> Work required
Please count how many lines below contain the word "construct" and give nothing but that figure.

:::::

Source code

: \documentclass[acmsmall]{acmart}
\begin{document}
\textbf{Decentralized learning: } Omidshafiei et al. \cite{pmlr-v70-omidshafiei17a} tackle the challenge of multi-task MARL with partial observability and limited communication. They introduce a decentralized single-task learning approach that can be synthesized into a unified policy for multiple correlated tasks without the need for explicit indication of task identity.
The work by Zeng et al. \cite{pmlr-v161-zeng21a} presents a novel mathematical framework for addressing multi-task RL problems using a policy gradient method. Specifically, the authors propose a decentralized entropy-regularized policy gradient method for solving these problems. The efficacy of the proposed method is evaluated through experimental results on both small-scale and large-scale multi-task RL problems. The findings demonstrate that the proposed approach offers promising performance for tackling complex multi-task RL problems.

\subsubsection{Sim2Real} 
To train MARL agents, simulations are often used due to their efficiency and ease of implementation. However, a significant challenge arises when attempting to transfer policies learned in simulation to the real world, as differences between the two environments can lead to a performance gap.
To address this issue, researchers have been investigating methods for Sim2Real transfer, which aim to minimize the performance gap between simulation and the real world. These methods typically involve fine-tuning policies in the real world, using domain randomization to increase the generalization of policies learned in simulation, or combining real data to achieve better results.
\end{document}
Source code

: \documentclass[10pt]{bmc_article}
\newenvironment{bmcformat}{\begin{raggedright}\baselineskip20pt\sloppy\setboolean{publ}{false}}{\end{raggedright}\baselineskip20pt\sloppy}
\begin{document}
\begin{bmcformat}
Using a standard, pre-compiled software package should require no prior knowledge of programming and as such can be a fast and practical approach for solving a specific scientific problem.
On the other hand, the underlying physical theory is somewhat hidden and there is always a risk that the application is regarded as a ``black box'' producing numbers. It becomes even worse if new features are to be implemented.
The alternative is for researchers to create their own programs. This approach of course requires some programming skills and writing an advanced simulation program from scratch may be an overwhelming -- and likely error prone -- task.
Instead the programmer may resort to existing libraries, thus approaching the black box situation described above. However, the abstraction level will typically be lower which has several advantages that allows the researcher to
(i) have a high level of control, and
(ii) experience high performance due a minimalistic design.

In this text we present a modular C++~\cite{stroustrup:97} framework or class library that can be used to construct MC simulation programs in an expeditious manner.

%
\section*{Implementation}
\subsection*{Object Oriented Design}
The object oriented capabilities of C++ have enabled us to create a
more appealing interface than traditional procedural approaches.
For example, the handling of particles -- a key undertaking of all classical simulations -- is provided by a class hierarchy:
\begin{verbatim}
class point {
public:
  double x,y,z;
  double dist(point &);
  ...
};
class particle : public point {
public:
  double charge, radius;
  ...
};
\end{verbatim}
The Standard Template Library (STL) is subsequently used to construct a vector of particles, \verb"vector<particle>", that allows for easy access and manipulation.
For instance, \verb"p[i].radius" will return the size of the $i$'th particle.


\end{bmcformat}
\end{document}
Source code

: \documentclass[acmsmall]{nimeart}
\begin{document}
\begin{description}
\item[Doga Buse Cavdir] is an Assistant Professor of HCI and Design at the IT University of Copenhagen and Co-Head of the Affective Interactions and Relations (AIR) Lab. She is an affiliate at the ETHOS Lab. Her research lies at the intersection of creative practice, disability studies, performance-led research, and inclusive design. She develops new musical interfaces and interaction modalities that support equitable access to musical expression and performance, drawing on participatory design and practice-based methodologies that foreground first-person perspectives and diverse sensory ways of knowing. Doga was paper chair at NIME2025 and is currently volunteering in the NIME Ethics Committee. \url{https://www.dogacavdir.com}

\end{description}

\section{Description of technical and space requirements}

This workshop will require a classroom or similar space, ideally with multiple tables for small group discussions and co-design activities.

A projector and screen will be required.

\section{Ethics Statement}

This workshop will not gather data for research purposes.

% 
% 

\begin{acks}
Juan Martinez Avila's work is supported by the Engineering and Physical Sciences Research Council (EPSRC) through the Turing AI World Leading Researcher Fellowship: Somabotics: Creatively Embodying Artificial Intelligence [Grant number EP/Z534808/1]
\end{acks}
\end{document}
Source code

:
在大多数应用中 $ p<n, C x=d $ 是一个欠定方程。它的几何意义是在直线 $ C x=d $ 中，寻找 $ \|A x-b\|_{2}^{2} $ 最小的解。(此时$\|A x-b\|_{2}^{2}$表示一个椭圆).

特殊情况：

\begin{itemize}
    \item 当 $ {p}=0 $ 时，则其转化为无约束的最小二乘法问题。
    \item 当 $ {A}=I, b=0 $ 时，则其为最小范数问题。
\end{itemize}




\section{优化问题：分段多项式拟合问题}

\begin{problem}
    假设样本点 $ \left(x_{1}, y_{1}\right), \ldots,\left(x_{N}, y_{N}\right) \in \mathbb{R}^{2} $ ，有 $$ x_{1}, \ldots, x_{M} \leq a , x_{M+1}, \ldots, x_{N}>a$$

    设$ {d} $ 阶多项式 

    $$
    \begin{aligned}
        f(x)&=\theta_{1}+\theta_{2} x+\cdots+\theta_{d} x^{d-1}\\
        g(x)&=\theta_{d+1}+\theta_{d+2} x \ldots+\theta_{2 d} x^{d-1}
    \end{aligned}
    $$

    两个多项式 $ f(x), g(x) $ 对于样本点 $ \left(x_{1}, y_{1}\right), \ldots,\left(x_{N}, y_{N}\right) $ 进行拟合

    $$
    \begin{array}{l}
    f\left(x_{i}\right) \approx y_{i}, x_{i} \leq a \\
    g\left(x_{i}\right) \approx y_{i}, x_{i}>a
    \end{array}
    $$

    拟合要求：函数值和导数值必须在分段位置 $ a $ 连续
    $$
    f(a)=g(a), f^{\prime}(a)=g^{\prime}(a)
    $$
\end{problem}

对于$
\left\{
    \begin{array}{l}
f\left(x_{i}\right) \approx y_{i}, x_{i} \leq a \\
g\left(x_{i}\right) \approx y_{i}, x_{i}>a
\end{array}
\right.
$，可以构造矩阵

:::::

> Final answer
2